■ **What the exercise asks**: Using the records below, filter for lines that contain the string "text" and copy them out.

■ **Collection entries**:

[Start of section]

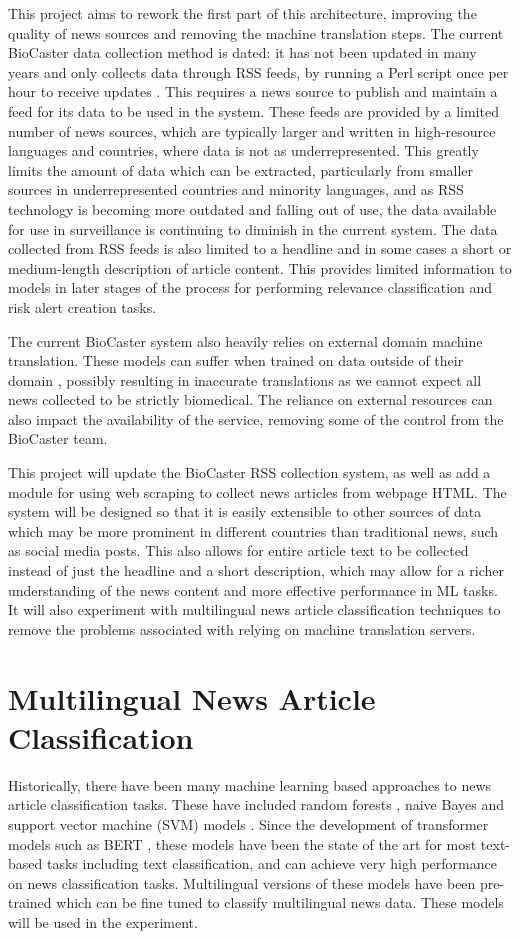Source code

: \documentclass{l4proj}
\begin{document}
This project aims to rework the first part of this architecture, improving the quality of news sources and removing the machine translation steps. The current BioCaster data collection method is dated: it has not been updated in many years and only collects data through RSS feeds, by running a Perl script once per hour to receive updates \citep{collier2008biocaster}. This requires a news source to publish and maintain a feed for its data to be used in the system. These feeds are provided by a limited number of news sources, which are typically larger and written in high-resource languages and countries, where data is not as underrepresented. This greatly limits the amount of data which can be extracted, particularly from smaller sources in underrepresented countries and minority languages, and as RSS technology is becoming more outdated and falling out of use, the data available for use in surveillance is continuing to diminish in the current system. The data collected from RSS feeds is also limited to a headline and in some cases a short or medium-length description of article content. This provides limited information to models in later stages of the process for performing relevance classification and risk alert creation tasks. \par
The current BioCaster system also heavily relies on external domain machine translation. These models can suffer when trained on data outside of their domain \citep{koehn2017six}, possibly resulting in inaccurate translations as we cannot expect all news collected to be strictly biomedical. The reliance on external resources can also impact the availability of the service, removing some of the control from the BioCaster team. \par
This project will update the BioCaster RSS collection system, as well as add a module for using web scraping to collect news articles from webpage HTML. The system will be designed so that it is easily extensible to other sources of data which may be more prominent in different countries than traditional news, such as social media posts. This also allows for entire article text to be collected instead of just the headline and a short description, which may allow for a richer understanding of the news content and more effective performance in ML tasks. It will also experiment with multilingual news article classification techniques to remove the problems associated with relying on machine translation servers.

\section{Multilingual News Article Classification}
Historically, there have been many machine learning based approaches to news article classification tasks. These have included random forests \citep{liparas2014news}, naive Bayes and support vector machine (SVM) models \citep{kaur2016news}. Since the development of transformer models such as BERT \citep{devlin2018bert}, these models have been the state of the art for most text-based tasks including text classification, and can achieve very high performance on news classification tasks. Multilingual versions of these models have been pre-trained which can be fine tuned to classify multilingual news data. These models will be used in the experiment.
\end{document}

[End of section]

■ **Answer**:
This project will update the BioCaster RSS collection system, as well as add a module for using web scraping to collect news articles from webpage HTML. The system will be designed so that it is easily extensible to other sources of data which may be more prominent in different countries than traditional news, such as social media posts. This also allows for entire article text to be collected instead of just the headline and a short description, which may allow for a richer understanding of the news content and more effective performance in ML tasks. It will also experiment with multilingual news article classification techniques to remove the problems associated with relying on machine translation servers.
Historically, there have been many machine learning based approaches to news article classification tasks. These have included random forests \citep{liparas2014news}, naive Bayes and support vector machine (SVM) models \citep{kaur2016news}. Since the development of transformer models such as BERT \citep{devlin2018bert}, these models have been the state of the art for most text-based tasks including text classification, and can achieve very high performance on news classification tasks. Multilingual versions of these models have been pre-trained which can be fine tuned to classify multilingual news data. These models will be used in the experiment.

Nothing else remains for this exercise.